In People vs. Gilson, N. Y. Reports, Vol. 109, p. 389, 1888, Judge Peckham gave a broad and lucid construction to the word liberty in deciding adversely upon a statute by which the Legislature of New York had attempted to interfere with the freedom of trade among its own citizens.
The learned Judge ruled that:
“The term liberty as used in the Constitution is not dwarfed into mere freedom from physical restraint of the person of the citizen as by incarceration, but it is deemed to embrace the right of man to be free in the enjoyment of his faculties with which he has been endowed by the Creator, subject only to such restraints as are necessary to the common welfare. Liberty in its broad sense, as understood in this country, means not only the right to freedom from servitude, imprisonment, or restraint, but the right of one to use his faculties in all lawful ways, to live and work where he will, to earn his livelihood in any lawful calling, and to pursue any lawful trade or vocation.”
In the application of this principle of liberty, we may now put in quotation marks the definitions which are either to be found in the dictionary or in the decisions of the highest courts of our land with the exception of the Supreme Court.

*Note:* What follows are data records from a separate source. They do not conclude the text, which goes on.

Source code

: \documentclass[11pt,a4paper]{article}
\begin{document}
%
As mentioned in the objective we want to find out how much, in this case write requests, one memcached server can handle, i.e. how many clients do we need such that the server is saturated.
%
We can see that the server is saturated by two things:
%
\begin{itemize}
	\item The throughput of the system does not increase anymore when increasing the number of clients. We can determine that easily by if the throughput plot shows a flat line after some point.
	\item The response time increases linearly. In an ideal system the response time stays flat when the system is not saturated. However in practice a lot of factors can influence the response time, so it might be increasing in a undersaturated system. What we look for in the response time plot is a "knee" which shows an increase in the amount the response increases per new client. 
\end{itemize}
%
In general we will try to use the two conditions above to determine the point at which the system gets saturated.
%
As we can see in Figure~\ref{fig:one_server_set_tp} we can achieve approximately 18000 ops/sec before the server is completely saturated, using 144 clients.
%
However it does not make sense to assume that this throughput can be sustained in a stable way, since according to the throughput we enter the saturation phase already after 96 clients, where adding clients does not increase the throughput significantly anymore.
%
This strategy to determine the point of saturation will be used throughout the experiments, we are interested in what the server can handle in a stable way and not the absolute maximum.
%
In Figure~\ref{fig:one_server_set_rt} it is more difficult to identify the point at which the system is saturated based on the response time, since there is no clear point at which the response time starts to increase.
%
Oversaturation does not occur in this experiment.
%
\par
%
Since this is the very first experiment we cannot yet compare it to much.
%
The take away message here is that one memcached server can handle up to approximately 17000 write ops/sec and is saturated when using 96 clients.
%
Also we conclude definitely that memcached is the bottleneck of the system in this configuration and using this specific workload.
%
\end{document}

A principle is “a settled law or rule of action in human beings.” The principle on which the nation is founded is that of Liberty. The Constitution assures to every citizen the right of “life, liberty, and the pursuit of happiness.” Liberty is “the state of a free man.” To be free is to be “rid of that which confines, limits, embarrasses, oppresses, and the like.” Liberty in its broad sense is the right of one to use his faculties in all lawful ways, to live and work where he will, to earn his livelihood in any lawful calling, and to pursue any lawful trade or vocation. Trade is “the act or business of exchanging commodities by barter or of buying and selling for money.” Free Trade is therefore “the buying and selling of commodities” without being subject to acts which “confine, limit, embarrass, or oppress.”
In the exercise of Free Trade the citizen is entitled to Protection which is “preservation from loss, injury or annoyance” in his undertaking to “earn his livelihood in any lawful calling and to pursue any lawful vocation.”
The citizen cannot be deprived of the right to Free Trade by any act which “limits, embarrasses or oppresses him,” or by “taxation, except for a public purpose,” the Supreme Court when dealing directly with the rights of citizens having rendered a decision that “to lay the hand of the government on the property of the citizen and with the other bestow it upon favored individuals to aid private enterprises, is none the less robbery because it is done under the forms of law and is called taxation.”
The levy of a “duty” upon foreign imports is to impose a “tax, toll, impost, or custom.” A tax is a “rate or sum of money assessed on the person or the property of a citizen by government for the use of the nation or State” which cannot lawfully be used for any private purpose.
The effect of a tariff for what is miscalled “Protection” is to “limit, embarrass, and oppress” the citizen in the pursuit of his lawful “trade or vocation” for the purpose of “laying the hand of the government on the property of the citizen, and with the other bestow it on private individuals;” or, in other words to levy a tax which is not for the use of the government.
The policy of Protection under such acts as the McKinley act, when rightly defined is, therefore, a policy of privation. Free Trade qualified by the taxation of imports in order to raise a revenue for public purposes only, is the right of every citizen.
It may therefore be the duty of every citizen, without distinction of party, to vote only for members of Congress who will so adjust the duties upon imports that all taxes that the people pay the government shall receive.